Work instructions:
Every line of the material below in which "increased" shows up is to be located and copied.

Data provided:
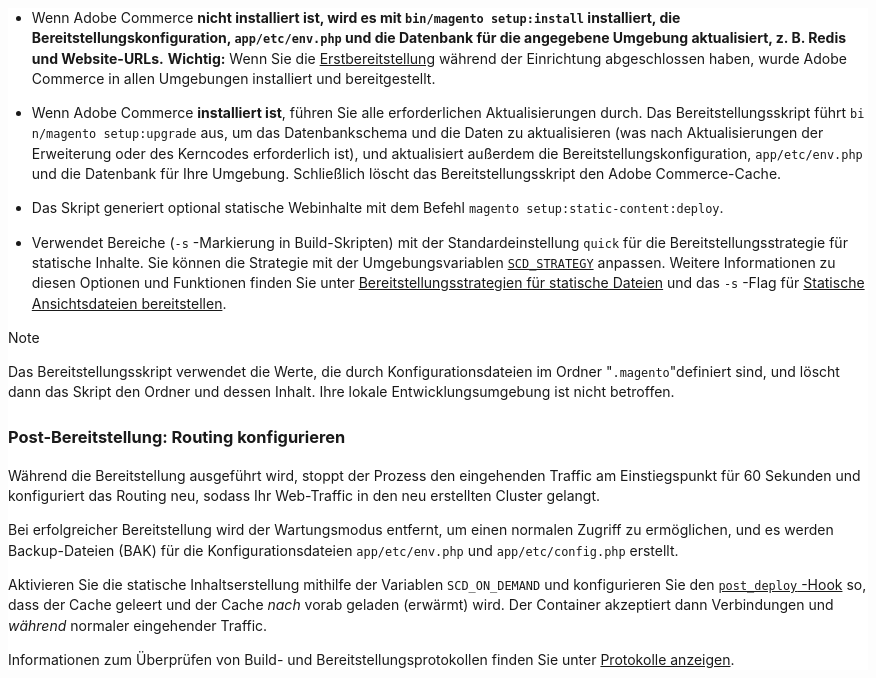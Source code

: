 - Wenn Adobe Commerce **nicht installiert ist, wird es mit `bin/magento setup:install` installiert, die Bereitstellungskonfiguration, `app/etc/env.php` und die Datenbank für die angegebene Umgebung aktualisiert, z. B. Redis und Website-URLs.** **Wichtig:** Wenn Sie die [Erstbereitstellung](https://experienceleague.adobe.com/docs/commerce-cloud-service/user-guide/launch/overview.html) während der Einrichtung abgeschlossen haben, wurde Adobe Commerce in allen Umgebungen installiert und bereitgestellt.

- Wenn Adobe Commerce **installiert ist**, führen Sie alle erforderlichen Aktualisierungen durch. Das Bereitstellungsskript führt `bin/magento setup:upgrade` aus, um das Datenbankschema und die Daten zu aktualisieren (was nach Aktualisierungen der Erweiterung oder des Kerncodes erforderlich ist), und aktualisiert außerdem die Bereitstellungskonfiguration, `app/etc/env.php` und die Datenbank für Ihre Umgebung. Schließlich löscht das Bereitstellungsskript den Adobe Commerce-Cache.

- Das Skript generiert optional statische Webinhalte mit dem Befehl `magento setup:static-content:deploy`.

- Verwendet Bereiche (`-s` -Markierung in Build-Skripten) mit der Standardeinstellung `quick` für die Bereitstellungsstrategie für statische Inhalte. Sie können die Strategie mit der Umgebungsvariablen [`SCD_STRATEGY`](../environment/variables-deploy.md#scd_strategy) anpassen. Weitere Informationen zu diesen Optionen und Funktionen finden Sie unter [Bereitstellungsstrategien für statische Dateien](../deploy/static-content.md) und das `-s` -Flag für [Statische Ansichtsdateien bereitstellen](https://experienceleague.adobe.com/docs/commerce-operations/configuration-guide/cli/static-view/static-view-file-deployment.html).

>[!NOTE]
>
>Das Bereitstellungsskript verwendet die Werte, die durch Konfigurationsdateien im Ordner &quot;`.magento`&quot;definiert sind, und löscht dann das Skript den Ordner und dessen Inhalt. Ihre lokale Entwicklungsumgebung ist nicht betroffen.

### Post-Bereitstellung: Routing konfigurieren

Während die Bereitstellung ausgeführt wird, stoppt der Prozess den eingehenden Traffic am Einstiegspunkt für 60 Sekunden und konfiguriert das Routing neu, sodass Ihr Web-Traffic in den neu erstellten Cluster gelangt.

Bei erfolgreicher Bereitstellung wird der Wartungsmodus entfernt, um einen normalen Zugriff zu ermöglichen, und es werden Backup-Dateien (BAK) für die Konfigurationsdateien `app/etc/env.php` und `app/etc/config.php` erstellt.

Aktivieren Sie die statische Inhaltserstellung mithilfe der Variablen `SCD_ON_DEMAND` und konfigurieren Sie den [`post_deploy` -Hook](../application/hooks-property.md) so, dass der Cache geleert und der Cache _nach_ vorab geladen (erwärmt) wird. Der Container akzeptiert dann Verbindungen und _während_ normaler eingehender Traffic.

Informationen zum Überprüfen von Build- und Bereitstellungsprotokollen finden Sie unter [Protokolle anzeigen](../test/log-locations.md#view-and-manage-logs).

--

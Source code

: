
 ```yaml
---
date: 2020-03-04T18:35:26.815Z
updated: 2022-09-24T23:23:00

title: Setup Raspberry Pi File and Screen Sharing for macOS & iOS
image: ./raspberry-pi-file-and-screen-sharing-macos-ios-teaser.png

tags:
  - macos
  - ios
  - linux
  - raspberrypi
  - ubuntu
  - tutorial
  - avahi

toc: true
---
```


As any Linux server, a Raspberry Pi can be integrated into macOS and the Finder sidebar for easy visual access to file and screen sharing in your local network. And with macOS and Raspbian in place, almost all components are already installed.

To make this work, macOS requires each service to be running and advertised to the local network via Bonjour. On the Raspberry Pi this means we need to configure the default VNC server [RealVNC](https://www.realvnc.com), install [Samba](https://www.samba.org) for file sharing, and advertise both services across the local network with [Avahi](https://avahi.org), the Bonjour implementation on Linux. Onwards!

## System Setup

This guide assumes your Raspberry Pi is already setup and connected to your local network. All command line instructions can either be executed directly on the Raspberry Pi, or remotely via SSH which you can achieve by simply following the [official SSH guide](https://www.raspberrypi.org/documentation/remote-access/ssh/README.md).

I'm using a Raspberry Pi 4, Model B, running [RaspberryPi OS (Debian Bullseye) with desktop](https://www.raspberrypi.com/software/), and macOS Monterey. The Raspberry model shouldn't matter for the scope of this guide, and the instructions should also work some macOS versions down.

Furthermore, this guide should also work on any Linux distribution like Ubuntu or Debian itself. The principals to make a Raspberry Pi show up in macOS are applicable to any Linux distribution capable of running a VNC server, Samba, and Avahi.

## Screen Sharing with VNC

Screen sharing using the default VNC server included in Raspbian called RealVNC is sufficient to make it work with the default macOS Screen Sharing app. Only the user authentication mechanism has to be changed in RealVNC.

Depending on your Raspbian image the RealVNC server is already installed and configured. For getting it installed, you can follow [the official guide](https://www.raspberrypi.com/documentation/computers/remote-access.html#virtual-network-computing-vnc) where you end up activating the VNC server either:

---

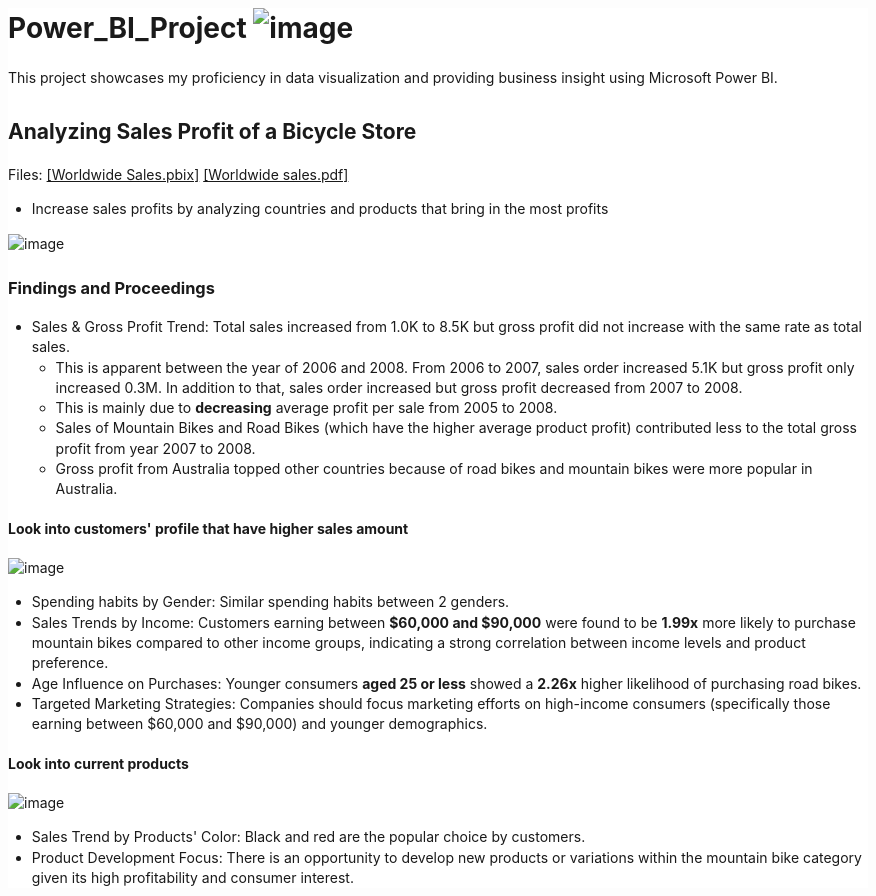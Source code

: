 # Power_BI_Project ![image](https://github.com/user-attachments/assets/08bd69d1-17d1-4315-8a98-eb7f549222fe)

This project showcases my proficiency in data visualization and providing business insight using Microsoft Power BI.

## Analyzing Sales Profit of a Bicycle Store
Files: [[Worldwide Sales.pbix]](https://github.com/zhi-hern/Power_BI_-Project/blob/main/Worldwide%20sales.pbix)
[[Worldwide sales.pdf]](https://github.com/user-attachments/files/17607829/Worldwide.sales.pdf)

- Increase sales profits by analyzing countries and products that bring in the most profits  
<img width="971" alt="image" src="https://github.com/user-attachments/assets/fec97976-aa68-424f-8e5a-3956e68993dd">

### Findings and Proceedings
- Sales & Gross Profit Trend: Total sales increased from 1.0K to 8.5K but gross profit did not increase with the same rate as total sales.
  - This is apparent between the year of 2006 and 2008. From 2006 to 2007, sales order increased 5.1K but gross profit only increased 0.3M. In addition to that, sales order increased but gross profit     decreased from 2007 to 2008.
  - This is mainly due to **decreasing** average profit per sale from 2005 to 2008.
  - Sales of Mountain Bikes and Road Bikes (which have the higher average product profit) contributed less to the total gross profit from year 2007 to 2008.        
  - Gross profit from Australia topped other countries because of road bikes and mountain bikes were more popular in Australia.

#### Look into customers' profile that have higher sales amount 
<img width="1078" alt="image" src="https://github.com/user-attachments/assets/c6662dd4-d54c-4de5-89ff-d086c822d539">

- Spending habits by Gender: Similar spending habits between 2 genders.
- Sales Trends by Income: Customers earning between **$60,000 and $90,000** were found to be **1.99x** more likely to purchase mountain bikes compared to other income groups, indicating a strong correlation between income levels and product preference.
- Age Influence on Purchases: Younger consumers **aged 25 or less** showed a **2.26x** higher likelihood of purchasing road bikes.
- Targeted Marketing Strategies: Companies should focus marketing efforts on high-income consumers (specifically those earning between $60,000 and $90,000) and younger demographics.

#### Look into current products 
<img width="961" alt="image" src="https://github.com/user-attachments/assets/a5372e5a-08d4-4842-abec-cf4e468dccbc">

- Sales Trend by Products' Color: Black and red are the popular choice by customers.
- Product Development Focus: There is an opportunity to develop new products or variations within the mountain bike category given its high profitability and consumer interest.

Reply:
- Sales & Gross Profit Trend: Total sales increased from 1.0K to 8.5K but gross profit did not increase with the same rate as total sales.
  - This is apparent between the year of 2006 and 2008. From 2006 to 2007, sales order increased 5.1K but gross profit only increased 0.3M. In addition to that, sales order increased but gross profit     decreased from 2007 to 2008.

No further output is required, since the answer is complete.